String prefix grouping in chunks of similar size


(ibotty) #1

hi,

i'm not very proficient in elasticsearch (yet), so please bear with me if
this is a stupid question. if you don't notice, i'm not a native speaker
either.

say i have many documents with some space separated words in it (see script
below for unrealistic test data).

i'd like to get an overview about all words all documents. as far as i
understood elasticsearch that means i have to use facets.

using the terms facet i can get all words and filter them with regular
expressions. e.g.:

curl -sXGET localhost:9200/test/test/_search?pretty&search_type=count -d
'
{
"facets": {
"terms": {
"terms": {
"field": "sentence",
"regex": "^(elastic|search)",
"all_terms": true
}
}
}
}'

btw: is this the recommended way? it smells inefficient to me (for this
small index it is pretty fast though).

i can get the count of words starting with "elastic" using the query facet:
{
"facets": {
"query": {
"query": {
"prefix": {"sentence": "elastic"}
}
}
}
}

but i have not figured out how to get a quantil-like view out of it: e.g.:
about 100 words starting with the substring AA-BC, about 100 words from
BC-HG.
i.e. something you might know from bibliography indexing cards.

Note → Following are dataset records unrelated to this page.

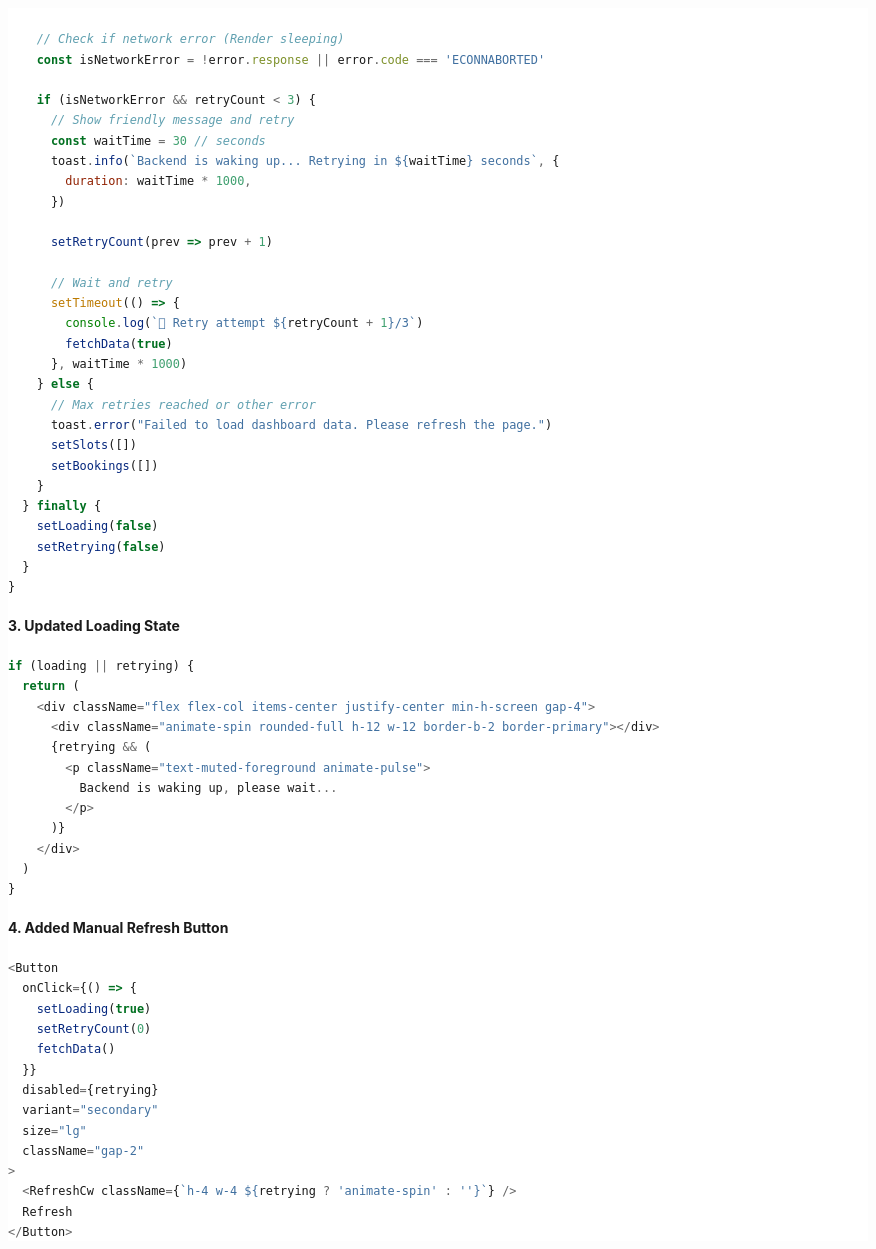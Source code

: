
 ```javascript
    
    // Check if network error (Render sleeping)
    const isNetworkError = !error.response || error.code === 'ECONNABORTED'
    
    if (isNetworkError && retryCount < 3) {
      // Show friendly message and retry
      const waitTime = 30 // seconds
      toast.info(`Backend is waking up... Retrying in ${waitTime} seconds`, {
        duration: waitTime * 1000,
      })
      
      setRetryCount(prev => prev + 1)
      
      // Wait and retry
      setTimeout(() => {
        console.log(`🔄 Retry attempt ${retryCount + 1}/3`)
        fetchData(true)
      }, waitTime * 1000)
    } else {
      // Max retries reached or other error
      toast.error("Failed to load dashboard data. Please refresh the page.")
      setSlots([])
      setBookings([])
    }
  } finally {
    setLoading(false)
    setRetrying(false)
  }
}
```

#### 3. Updated Loading State
```javascript
if (loading || retrying) {
  return (
    <div className="flex flex-col items-center justify-center min-h-screen gap-4">
      <div className="animate-spin rounded-full h-12 w-12 border-b-2 border-primary"></div>
      {retrying && (
        <p className="text-muted-foreground animate-pulse">
          Backend is waking up, please wait...
        </p>
      )}
    </div>
  )
}
```

#### 4. Added Manual Refresh Button
```javascript
<Button
  onClick={() => {
    setLoading(true)
    setRetryCount(0)
    fetchData()
  }}
  disabled={retrying}
  variant="secondary"
  size="lg"
  className="gap-2"
>
  <RefreshCw className={`h-4 w-4 ${retrying ? 'animate-spin' : ''}`} />
  Refresh
</Button>
```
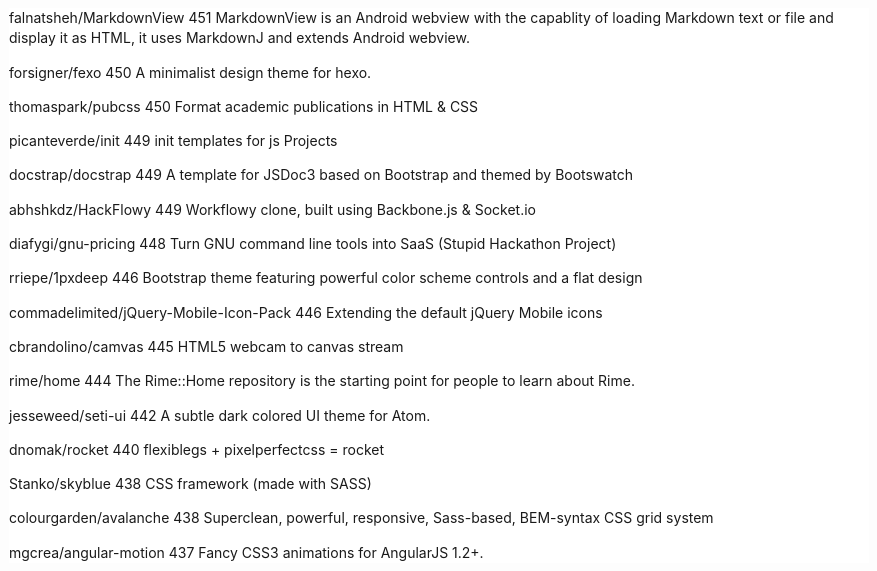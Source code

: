 
falnatsheh/MarkdownView                    451
MarkdownView is an Android webview with the capablity of loading Markdown text or file and display it as HTML, it uses MarkdownJ and extends Android webview.


forsigner/fexo                             450
A minimalist design theme for hexo.


thomaspark/pubcss                          450
Format academic publications in HTML & CSS


picanteverde/init                          449
init templates for js Projects


docstrap/docstrap                          449
A template for JSDoc3 based on Bootstrap and themed by Bootswatch


abhshkdz/HackFlowy                         449
Workflowy clone, built using Backbone.js & Socket.io


diafygi/gnu-pricing                        448
Turn GNU command line tools into SaaS (Stupid Hackathon Project)


rriepe/1pxdeep                             446
Bootstrap theme featuring powerful color scheme controls and a flat design


commadelimited/jQuery-Mobile-Icon-Pack     446
Extending the default jQuery Mobile icons


cbrandolino/camvas                         445
HTML5 webcam to canvas stream


rime/home                                  444
The Rime::Home repository is the starting point for people to learn about Rime.


jesseweed/seti-ui                          442
A subtle dark colored UI theme for Atom.


dnomak/rocket                              440
flexiblegs + pixelperfectcss = rocket


Stanko/skyblue                             438
CSS framework (made with SASS)


colourgarden/avalanche                     438
Superclean, powerful, responsive, Sass-based, BEM-syntax CSS grid system


mgcrea/angular-motion                      437
Fancy CSS3 animations for AngularJS 1.2+.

with some frontend work i could get this using the terms facet above. but i
would need to get all terms and loop through them. this could be
shortcutted somehow if i could get the (say) 100th term in the list but not
the other before.

thank you in advance,
tobias florek

test_data.sh

$!/bin/sh
curl -XDELETE localhost:9200/test > /dev/null

bulkfile=$(mktemp)

put 3 words from a large dictionary in the test-index

awk '/^[a-z]+$/ {printf("%s%s", $0, (NR%3 ? " " : "\n"))}'
/usr/share/dict/words |
while read words;
do
echo '{"index": {"_index": "test", "_type": "test"}}' >> $bulkfile
printf '{"sentence": "%s"}\n' "$words" >> $bulkfile
done

curl -s -XPOST localhost:9200/_bulk --data-binary @${bulkfile} > /dev/null
rm $bulkfile


(system) #2